## WORK ITEM
At the line with "волн от идеального", start copying; carry on through the last line of the material below, exactly as written, and stop there.
##########
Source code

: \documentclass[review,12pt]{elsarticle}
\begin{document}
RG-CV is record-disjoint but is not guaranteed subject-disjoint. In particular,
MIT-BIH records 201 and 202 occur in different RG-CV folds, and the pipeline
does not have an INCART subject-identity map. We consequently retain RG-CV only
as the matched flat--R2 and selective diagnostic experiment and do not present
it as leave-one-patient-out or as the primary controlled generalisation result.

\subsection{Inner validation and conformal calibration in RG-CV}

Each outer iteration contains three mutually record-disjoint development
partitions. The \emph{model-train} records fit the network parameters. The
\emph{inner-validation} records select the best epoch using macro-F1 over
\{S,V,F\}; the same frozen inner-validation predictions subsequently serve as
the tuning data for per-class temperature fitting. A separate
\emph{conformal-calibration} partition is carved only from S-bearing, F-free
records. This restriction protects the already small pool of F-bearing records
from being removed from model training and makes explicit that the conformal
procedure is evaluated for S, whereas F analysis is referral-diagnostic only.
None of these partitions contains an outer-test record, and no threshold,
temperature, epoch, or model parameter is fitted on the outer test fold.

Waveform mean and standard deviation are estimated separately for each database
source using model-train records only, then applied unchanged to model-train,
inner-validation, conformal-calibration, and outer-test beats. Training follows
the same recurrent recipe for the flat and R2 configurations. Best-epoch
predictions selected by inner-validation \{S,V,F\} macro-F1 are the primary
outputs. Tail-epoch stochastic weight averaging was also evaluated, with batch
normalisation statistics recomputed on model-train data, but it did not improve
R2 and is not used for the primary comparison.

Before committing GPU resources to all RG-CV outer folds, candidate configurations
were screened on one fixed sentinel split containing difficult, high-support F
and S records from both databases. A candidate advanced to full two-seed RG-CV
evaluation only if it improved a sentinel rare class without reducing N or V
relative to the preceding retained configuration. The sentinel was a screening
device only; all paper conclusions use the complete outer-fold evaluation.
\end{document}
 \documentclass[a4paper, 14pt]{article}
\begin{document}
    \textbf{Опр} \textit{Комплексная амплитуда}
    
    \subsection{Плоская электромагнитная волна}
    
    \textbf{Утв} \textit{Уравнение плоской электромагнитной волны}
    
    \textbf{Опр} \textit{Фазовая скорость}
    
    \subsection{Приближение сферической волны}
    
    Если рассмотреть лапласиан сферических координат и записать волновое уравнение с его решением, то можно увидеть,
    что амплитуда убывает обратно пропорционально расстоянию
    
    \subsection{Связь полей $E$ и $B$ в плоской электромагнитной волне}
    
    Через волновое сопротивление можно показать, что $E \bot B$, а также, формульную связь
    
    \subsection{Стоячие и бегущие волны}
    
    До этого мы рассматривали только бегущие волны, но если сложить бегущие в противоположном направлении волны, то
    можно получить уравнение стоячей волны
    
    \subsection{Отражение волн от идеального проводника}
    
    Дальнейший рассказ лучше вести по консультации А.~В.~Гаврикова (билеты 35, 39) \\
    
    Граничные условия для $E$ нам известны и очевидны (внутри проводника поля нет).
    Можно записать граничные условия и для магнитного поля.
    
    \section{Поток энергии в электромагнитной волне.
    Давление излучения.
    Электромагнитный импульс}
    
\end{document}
##########
## TASK SOLUTION
    \subsection{Отражение волн от идеального проводника}
    
    Дальнейший рассказ лучше вести по консультации А.~В.~Гаврикова (билеты 35, 39) \\
    
    Граничные условия для $E$ нам известны и очевидны (внутри проводника поля нет).
    Можно записать граничные условия и для магнитного поля.
    
    \section{Поток энергии в электромагнитной волне.
    Давление излучения.
    Электромагнитный импульс}
    
\end{document}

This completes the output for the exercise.